Kisah Pak Tua: Seputar Premanisme, Kahar Muzakkar, Ibu dan Langit

Ketika pertama beradu pandang, kesan pertama yang saya tangkap adalah ketulusan. Meski dilapisi sedikit katarak, matanya pun ikut tersenyum mengikuti bibirnya. Bahkan - mungkin terkesan sedikit berlebihan - seluruh jiwa dan raganya ikut tersenyum kepadaku. Jabatan tangannya kuat namun hangat, seolah-olah menandakan pengalaman luasnya bergaul dengan berbagai macam kalangan. Diam-diam saya bersyukur atas rahmat-Nya untuk perkenalan ramah pada suatu pagi yang mendung ini.

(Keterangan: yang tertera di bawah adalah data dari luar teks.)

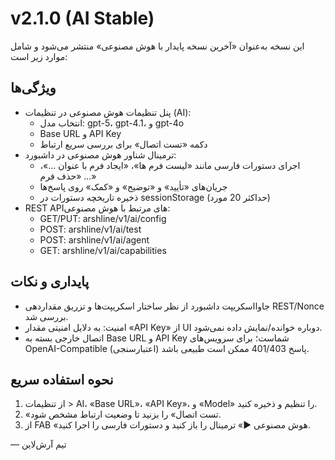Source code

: # v2.1.0 (AI Stable)

این نسخه به‌عنوان «آخرین نسخه پایدار با هوش مصنوعی» منتشر می‌شود و شامل موارد زیر است:

## ویژگی‌ها
- پنل تنظیمات هوش مصنوعی در تنظیمات (AI):
  - انتخاب مدل: gpt-5، gpt-4.1، و gpt-4o
  - Base URL و API Key
  - دکمه «تست اتصال» برای بررسی سریع ارتباط
- ترمینال شناور هوش مصنوعی در داشبورد:
  - اجرای دستورات فارسی مانند «لیست فرم ها»، «ایجاد فرم با عنوان ...»، «حذف فرم ...»
  - جریان‌های «تأیید» و «توضیح» و «کمک» روی پاسخ‌ها
  - ذخیره تاریخچه دستورات در sessionStorage (حداکثر 20 مورد)
- REST APIهای مرتبط با هوش مصنوعی:
  - GET/PUT: arshline/v1/ai/config
  - POST: arshline/v1/ai/test
  - POST: arshline/v1/ai/agent
  - GET: arshline/v1/ai/capabilities

## پایداری و نکات
- جاوااسکریپت داشبورد از نظر ساختار اسکریپت‌ها و تزریق مقداردهی REST/Nonce بررسی شد.
- امنیت: به دلایل امنیتی مقدار «API Key» از UI دوباره خوانده/نمایش داده نمی‌شود.
- اتصال خارجی بسته به Base URL و API Key شماست؛ برای سرویس‌های OpenAI-Compatible پاسخ 401/403 ممکن است طبیعی باشد (اعتبارسنجی).

## نحوه استفاده سریع
1) از تنظیمات > AI، «Base URL»، «API Key»، و «Model» را تنظیم و ذخیره کنید.
2) «تست اتصال» را بزنید تا وضعیت ارتباط مشخص شود.
3) از FAB «هوش مصنوعی ▶» ترمینال را باز کنید و دستورات فارسی را اجرا کنید.

— تیم آرش‌لاین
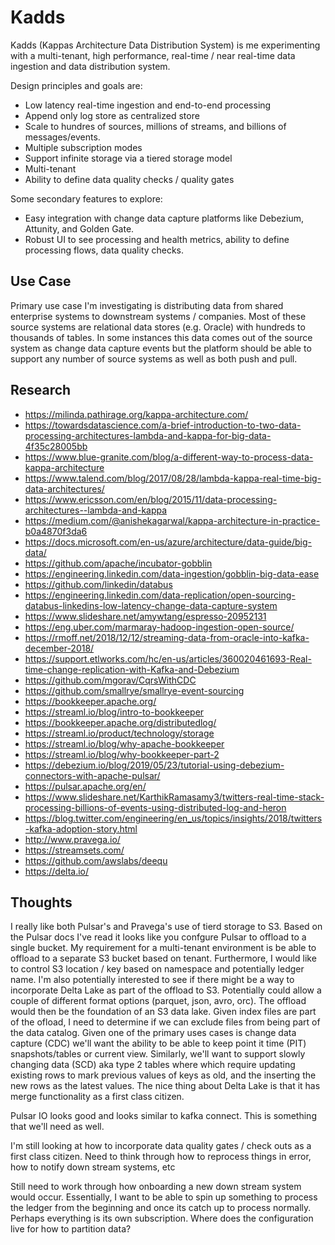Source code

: # Kadds

Kadds (Kappas Architecture Data Distribution System) is me experimenting with a multi-tenant, high performance, real-time / near real-time data ingestion and data distribution system. 

Design principles and goals are:
* Low latency real-time ingestion and end-to-end processing
* Append only log store as centralized store
* Scale to hundres of sources, millions of streams, and billions of messages/events. 
* Multiple subscription modes
* Support infinite storage via a tiered storage model
* Multi-tenant
* Ability to define data quality checks / quality gates

Some secondary features to explore:
* Easy integration with change data capture platforms like Debezium, Attunity, and Golden Gate.
* Robust UI to see processing and health metrics, ability to define processing flows, data quality checks.

## Use Case

Primary use case I'm investigating is distributing data from shared enterprise systems to downstream systems / companies. 
Most of these source systems are relational data stores (e.g. Oracle) with hundreds to thousands of tables. 
In some instances this data comes out of the source system as change data capture events but the platform should be able to support any number of source systems as well as both push and pull.


## Research

* https://milinda.pathirage.org/kappa-architecture.com/
* https://towardsdatascience.com/a-brief-introduction-to-two-data-processing-architectures-lambda-and-kappa-for-big-data-4f35c28005bb
* https://www.blue-granite.com/blog/a-different-way-to-process-data-kappa-architecture
* https://www.talend.com/blog/2017/08/28/lambda-kappa-real-time-big-data-architectures/
* https://www.ericsson.com/en/blog/2015/11/data-processing-architectures--lambda-and-kappa
* https://medium.com/@anishekagarwal/kappa-architecture-in-practice-b0a4870f3da6
* https://docs.microsoft.com/en-us/azure/architecture/data-guide/big-data/
* https://github.com/apache/incubator-gobblin
* https://engineering.linkedin.com/data-ingestion/gobblin-big-data-ease
* https://github.com/linkedin/databus
* https://engineering.linkedin.com/data-replication/open-sourcing-databus-linkedins-low-latency-change-data-capture-system
* https://www.slideshare.net/amywtang/espresso-20952131
* https://eng.uber.com/marmaray-hadoop-ingestion-open-source/
* https://rmoff.net/2018/12/12/streaming-data-from-oracle-into-kafka-december-2018/
* https://support.etlworks.com/hc/en-us/articles/360020461693-Real-time-change-replication-with-Kafka-and-Debezium
* https://github.com/mgorav/CqrsWithCDC
* https://github.com/smallrye/smallrye-event-sourcing
* https://bookkeeper.apache.org/
* https://streaml.io/blog/intro-to-bookkeeper
* https://bookkeeper.apache.org/distributedlog/
* https://streaml.io/product/technology/storage
* https://streaml.io/blog/why-apache-bookkeeper
* https://streaml.io/blog/why-bookkeeper-part-2
* https://debezium.io/blog/2019/05/23/tutorial-using-debezium-connectors-with-apache-pulsar/
* https://pulsar.apache.org/en/
* https://www.slideshare.net/KarthikRamasamy3/twitters-real-time-stack-processing-billions-of-events-using-distributed-log-and-heron
* https://blog.twitter.com/engineering/en_us/topics/insights/2018/twitters-kafka-adoption-story.html
* http://www.pravega.io/
* https://streamsets.com/
* https://github.com/awslabs/deequ
* https://delta.io/

## Thoughts

I really like both Pulsar's and Pravega's use of tierd storage to S3. 
Based on the Pulsar docs I've read it looks like you confgure Pulsar to offload to a single bucket. 
My requirement for a multi-tenant environment is be able to offload to a separate S3 bucket based on tenant. 
Furthermore, I would like to control S3 location / key based on namespace and potentially ledger name. 
I'm also potentially interested to see if there might be a way to incorporate Delta Lake as part of the offload to S3. 
Potentially could allow a couple of different format options (parquet, json, avro, orc). 
The offload would then be the foundation of an S3 data lake. 
Given index files are part of the ofload, I need to determine if we can exclude files from being part of the data catalog. 
Given one of the primary uses cases is change data capture (CDC) we'll want the ability to be able to keep point it time (PIT) snapshots/tables or current view. 
Similarly, we'll want to support slowly changing data (SCD) aka type 2 tables where which require updating existing rows to mark previous values of keys as old, and the inserting the new rows as the latest values. 
The nice thing about Delta Lake is that it has merge functionality as a first class citizen.

Pulsar IO looks good and looks similar to kafka connect. 
This is something that we'll need as well.

I'm still looking at how to incorporate data quality gates / check outs as a first class citizen. 
Need to think through how to reprocess things in error, how to notify down stream systems, etc

Still need to work through how onboarding a new down stream system would occur. 
Essentially, I want to be able to spin up something to process the ledger from the beginning and once its catch up to process normally. 
Perhaps everything is its own subscription. 
Where does the configuration live for how to partition data?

Saya mulai menebak-nebak. Peci ala Persia, kemeja batik biru lengan panjang, celana panjang bermotif kotak-kotak, sepatu fantofel berwarna cokelat membuat saya bingung untuk mencari gambaran tentang Pak Tua ini. Biasanya orang yang memakai peci ala Persia, bajunya tidak jauh-jauh dari setelan gamis, celana panjang sebatas mata kaki dan alas kaki yang tidak menyulitkan ketika berwudhu. Atau bila memakai Batik pada hari jum'at seperti sekarang ini biasanya dia seorang PNS atau Karyawan Swasta. Tapi saya ragu dengan dua gambaran tersebut. Pak Tua ini pasti unik, bisik hatiku.

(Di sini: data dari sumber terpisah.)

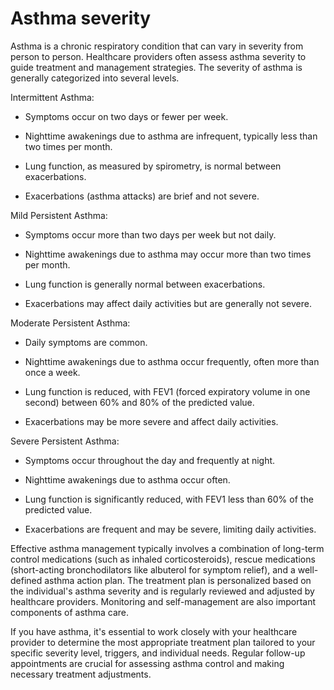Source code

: # Asthma severity

Asthma is a chronic respiratory condition that can vary in severity from person to person. Healthcare providers often assess asthma severity to guide treatment and management strategies. The severity of asthma is generally categorized into several levels.

Intermittent Asthma:

* Symptoms occur on two days or fewer per week.

* Nighttime awakenings due to asthma are infrequent, typically less than two times per month.

* Lung function, as measured by spirometry, is normal between exacerbations.

* Exacerbations (asthma attacks) are brief and not severe.

Mild Persistent Asthma:

* Symptoms occur more than two days per week but not daily.

* Nighttime awakenings due to asthma may occur more than two times per month.

* Lung function is generally normal between exacerbations.

* Exacerbations may affect daily activities but are generally not severe.

Moderate Persistent Asthma:

* Daily symptoms are common.

* Nighttime awakenings due to asthma occur frequently, often more than once a week.

* Lung function is reduced, with FEV1 (forced expiratory volume in one second) between 60% and 80% of the predicted value.

* Exacerbations may be more severe and affect daily activities.

Severe Persistent Asthma:

* Symptoms occur throughout the day and frequently at night.

* Nighttime awakenings due to asthma occur often.

* Lung function is significantly reduced, with FEV1 less than 60% of the predicted value.

* Exacerbations are frequent and may be severe, limiting daily activities.

Effective asthma management typically involves a combination of long-term control medications (such as inhaled corticosteroids), rescue medications (short-acting bronchodilators like albuterol for symptom relief), and a well-defined asthma action plan. The treatment plan is personalized based on the individual's asthma severity and is regularly reviewed and adjusted by healthcare providers. Monitoring and self-management are also important components of asthma care.

If you have asthma, it's essential to work closely with your healthcare provider to determine the most appropriate treatment plan tailored to your specific severity level, triggers, and individual needs. Regular follow-up appointments are crucial for assessing asthma control and making necessary treatment adjustments.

"Boleh saya duduk di situ?" tanyanya sambil mengambil teh dan sepiring kue dari mejanya.
"Saya yang pindah ke situ, pak." kataku merasa tidak enak.
"Tidak usah. Santai saja." balasnya menolak.

Sebuah kesan lagi untuk saya: kerendahan hati. Harusnya saya yang berpindah tempat duduk ke meja beliau. Tapi pak tua ini tanpa ragu dan tabu justru melakukannya. 

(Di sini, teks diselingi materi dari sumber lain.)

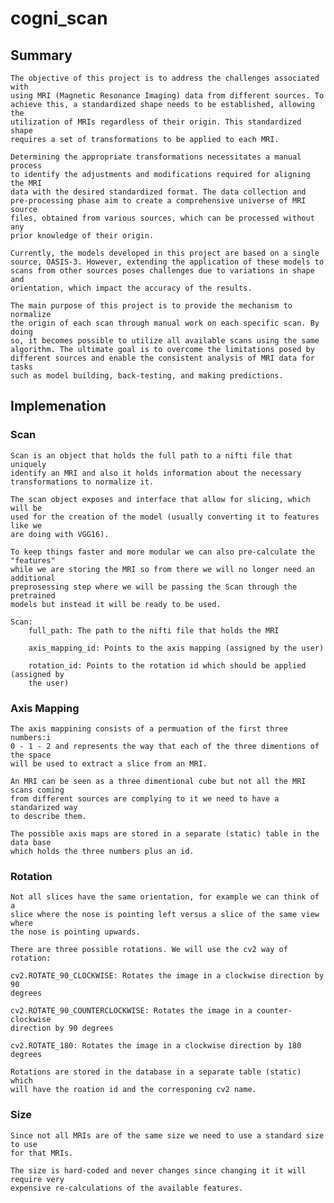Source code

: # cogni_scan

## Summary

    The objective of this project is to address the challenges associated with
    using MRI (Magnetic Resonance Imaging) data from different sources. To
    achieve this, a standardized shape needs to be established, allowing the
    utilization of MRIs regardless of their origin. This standardized shape
    requires a set of transformations to be applied to each MRI.

    Determining the appropriate transformations necessitates a manual process
    to identify the adjustments and modifications required for aligning the MRI
    data with the desired standardized format. The data collection and
    pre-processing phase aim to create a comprehensive universe of MRI source
    files, obtained from various sources, which can be processed without any
    prior knowledge of their origin.

    Currently, the models developed in this project are based on a single
    source, OASIS-3. However, extending the application of these models to
    scans from other sources poses challenges due to variations in shape and
    orientation, which impact the accuracy of the results.

    The main purpose of this project is to provide the mechanism to normalize
    the origin of each scan through manual work on each specific scan. By doing
    so, it becomes possible to utilize all available scans using the same
    algorithm. The ultimate goal is to overcome the limitations posed by
    different sources and enable the consistent analysis of MRI data for tasks
    such as model building, back-testing, and making predictions.

## Implemenation 

### Scan

    Scan is an object that holds the full path to a nifti file that uniquely
    identify an MRI and also it holds information about the necessary
    transformations to normalize it. 

    The scan object exposes and interface that allow for slicing, which will be
    used for the creation of the model (usually converting it to features like we
    are doing with VGG16).

    To keep things faster and more modular we can also pre-calculate the "features"
    while we are storing the MRI so from there we will no longer need an additional
    preprosessing step where we will be passing the Scan through the pretrained
    models but instead it will be ready to be used.

    Scan:
        full_path: The path to the nifti file that holds the MRI

        axis_mapping_id: Points to the axis mapping (assigned by the user)

        rotation_id: Points to the rotation id which should be applied (assigned by
        the user)


### Axis Mapping

    The axis mappining consists of a permuation of the first three numbers:i
    0 - 1 - 2 and represents the way that each of the three dimentions of the space
    will be used to extract a slice from an MRI.

    An MRI can be seen as a three dimentional cube but not all the MRI scans coming
    from different sources are complying to it we need to have a standarized way
    to describe them.

    The possible axis maps are stored in a separate (static) table in the data base
    which holds the three numbers plus an id.

### Rotation

    Not all slices have the same orientation, for example we can think of a
    slice where the nose is pointing left versus a slice of the same view where
    the nose is pointing upwards.

    There are three possible rotations. We will use the cv2 way of rotation:

    cv2.ROTATE_90_CLOCKWISE: Rotates the image in a clockwise direction by 90
    degrees 

    cv2.ROTATE_90_COUNTERCLOCKWISE: Rotates the image in a counter-clockwise
    direction by 90 degrees 

    cv2.ROTATE_180: Rotates the image in a clockwise direction by 180 degrees

    Rotations are stored in the database in a separate table (static) which
    will have the roation id and the corresponing cv2 name.


### Size

    Since not all MRIs are of the same size we need to use a standard size to use
    for that MRIs.

    The size is hard-coded and never changes since changing it it will require very
    expensive re-calculations of the available features.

"Kamu sudah sering ke sini?" tanyanya setelah bergabung di mejaku.
"Lumayan sering, pak."
"Kalau pagi begini, warung kopi ini masih tenang. Tapi di atas jam sepuluh biasanya sangat ramai, semua meja sudah terisi penuh." jelasnya.

Beliau pun bercerita tentang kebiasaannya tiap jum'at mengunjungi warung kopi ini karena ingin bertemu dengan teman-teman lama dan shalat di mesjid yang terletak tidak jauh dari tempat ini. Biasanya sebelum shalat dimulai, mereka akan mengikuti pengajian disana. Rutinitas tersebut telah dilakoninya sejak tahun 1992 - ketika apa yang diistilahkan sebagai titik balik dalam hidup beliau baru dimulai. 

Saya jadi penasaran dengan istilah "titik balik" itu dan mencoba menanyakannya. Awalnya, beliau terkesan menghindar untuk menjelaskan dan sedikit menyesali keteledorannya telah menyebutkan istilah itu. Namun setelah sedikit memancing dan membuat beliau tertawa lebar, akhirnya kisah itu pun meluncur juga.

"Saya dulu anak jalanan. Mungkin istilah sekarang sering disebut preman." ujar beliau pelan.

Cukup kaget dan ragu juga mendengarkan penuturan awal beliau. Dalam keriput kulit dan tubuh tua, tak nampak tanda-tanda masa muda yang begitu kelam. Tapi dari kisah yang beliau paparkan, saya kemudian jadi ragu pada keraguanku sendiri. Beberapa peristiwa kriminal dan nama-nama preman - yang diakui akrab dengan beliau - serta pernah saya dengar waktu kecil, begitu detail diceritakan. Bahkan lebih detail dari yang pernah saya dengar. 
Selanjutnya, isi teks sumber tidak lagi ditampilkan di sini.